Autre argument invoqué par les maires : la baisse du nombre d’exploitants agricoles et les terres en friche. « Bidon » selon Stéphane Coppey de la FNE : « Pendant longtemps on a incité les agriculteurs à vendre leurs terres car ils en tiraient des bons prix. Il faut se poser la question du modèle. L’intensif étouffe de dettes les producteurs. Il faut sauvegarder et vraiment accompagner les agriculteurs à la reconversion, en bio si possible. » Le président de la chambre d’agriculture des Bouches-du-Rhône Patrick Lévêque abonde : « On ne sait pas ce qui peut se passer, il peut y avoir un regain de l’agriculture comme il y a eu un retour à la viticulture. Les terres agricoles vont valoir cher à l’avenir. »

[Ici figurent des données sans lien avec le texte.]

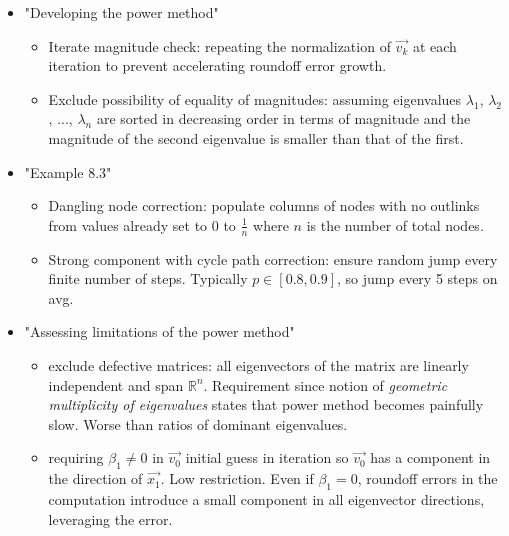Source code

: \documentclass[unicode,11pt,a4paper,oneside,numbers=endperiod,openany]{scrartcl}
\begin{document}
\begin{enumerate}
\begin{itemize}
            \item "Developing the power method"
                  \begin{itemize}
                      \item
                            Iterate magnitude check: repeating the normalization of $\vec{v_k}$ at each iteration to prevent accelerating roundoff error growth.

                      \item
                            Exclude possibility of equality of magnitudes: assuming eigenvalues $\lambda_1$, $\lambda_2$, ..., $\lambda_n$ are sorted in decreasing
                            order in terms of magnitude and the magnitude of the second eigenvalue is smaller than that of the first.
                  \end{itemize}

            \item "Example 8.3"
                  \begin{itemize}
                      \item
                            Dangling node correction: populate columns of nodes with no outlinks from values
                            already set to 0 to $\frac{1}{n}$ where $n$ is the number of total nodes.

                      \item
                            Strong component with cycle path correction: ensure random jump every finite number of steps.
                            Typically $p \in [0.8, 0.9]$, so jump every 5 steps on avg.
                  \end{itemize}

            \item "Assessing limitations of the power method"
                  \begin{itemize}
                      \item
                            exclude defective matrices: all eigenvectors of the matrix are linearly independent and span $\mathbb{R}^n$.
                            Requirement since notion of \textit{geometric multiplicity of eigenvalues} states
                            that power method becomes painfully slow.
                            Worse than ratios of dominant eigenvalues.

                      \item
                            requiring $\beta_1 \neq 0$ in  $\vec{v_0}$ initial guess in iteration so $\vec{v_0}$ has a component in the direction of $\vec{x_1}$. Low restriction.
                            Even if $\beta_1 = 0$, roundoff errors in the computation introduce a small component in all eigenvector directions, leveraging the error.


\end{itemize}
\end{itemize}
\end{enumerate}
\end{document}
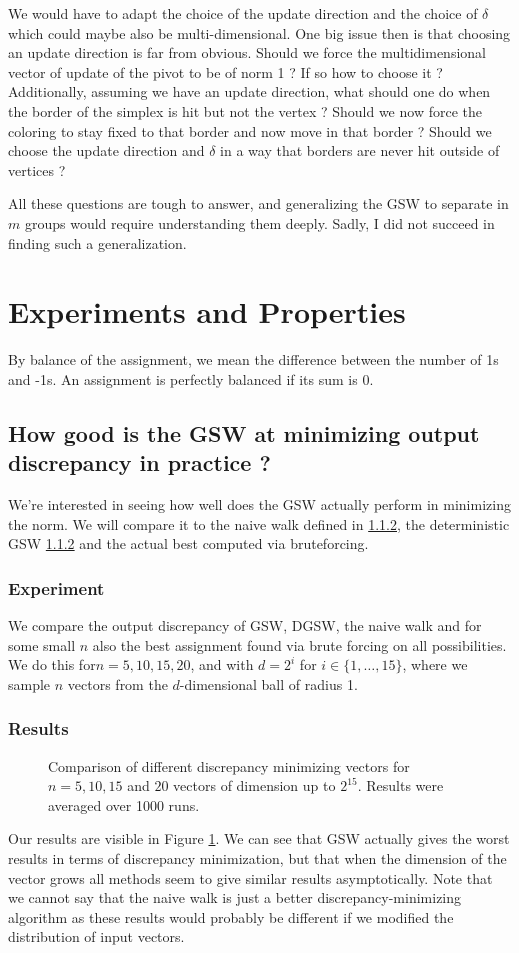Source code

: \documentclass[12pt]{article}
\begin{document}
We would have to adapt the choice of the update direction and the choice of $\delta$ which could maybe also be multi-dimensional. One big issue then is that choosing an update direction is far from obvious. Should we force the multidimensional vector of update of the pivot to be of norm 1 ? If so how to choose it ? Additionally, assuming we have an update direction, what should one do when the border of the simplex is hit but not the vertex ? Should we now force the coloring to stay fixed to that border and now move in that border ? Should we choose the update direction and $\delta$ in a way that borders are never hit outside of vertices ?

All these questions are tough to answer, and generalizing the GSW to separate in $m$ groups would require understanding them deeply. Sadly, I did not succeed in finding such a generalization.

\section{Experiments and Properties}
By balance of the assignment, we mean the difference between the number of 1s and -1s. An assignment is perfectly balanced if its sum is 0.

\subsection{How good is the GSW at minimizing output discrepancy in practice ?}
We're interested in seeing how well does the GSW actually perform in minimizing the norm. We will compare it to the naive walk defined in \ref{}, the deterministic GSW \ref{} and the actual best computed via bruteforcing.

\subsubsection{Experiment}\label{how_good_at_minimizing_disc}
We compare the output discrepancy of GSW, DGSW, the naive walk and for some small $n$ also the best assignment found via brute forcing on all possibilities. We do this for$n=5,10,15,20$, and with $d=2^i$ for $i\in\{1,\dots,15\}$, where we sample $n$ vectors from the $d$-dimensional ball of radius 1.

\subsubsection{Results}
\begin{figure}
\centering

\caption{Comparison of different discrepancy minimizing vectors for $n=5,10,15$ and $20$ vectors of dimension up to $2^{15}$. Results were averaged over 1000 runs.}\label{output_disc}
\end{figure}
Our results are visible in Figure \ref{output_disc}. We can see that GSW actually gives the worst results in terms of discrepancy minimization, but that when the dimension of the vector grows all methods seem to give similar results asymptotically. Note that we cannot say that the naive walk is just a better discrepancy-minimizing algorithm as these results would probably be different if we modified the distribution of input vectors.
\end{document}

Alain Goléa, responsable associatif qui a animé ce répertoire pour la FNE, demande de la cohérence : « Sur le papier, la volonté est là. La métropole travaille sur un plan territorial, soi-disant “le plus ambitieux de France”. Nous on dit chiche ! Mais comment on fait si on supprime les terres agricoles ? Tous les documents d’urbanisme prévoient une augmentation des habitants… C’est pour cela qu’on demande un moratoire sur tous ces projets. » L’association organise une réunion publique le 7 novembre prochain à Marseille. À presque une semaine de l’événement, seul le maire de Gignac-la-Nerthe (13) avait répondu à l’invitation…
1. www.fne13.fr/sauvons-nos-terres-agricoles
2. Observatoire régional de la biodiversité 2019.
3. Commission départementale de préservation des espaces naturels, agricoles et forestiers.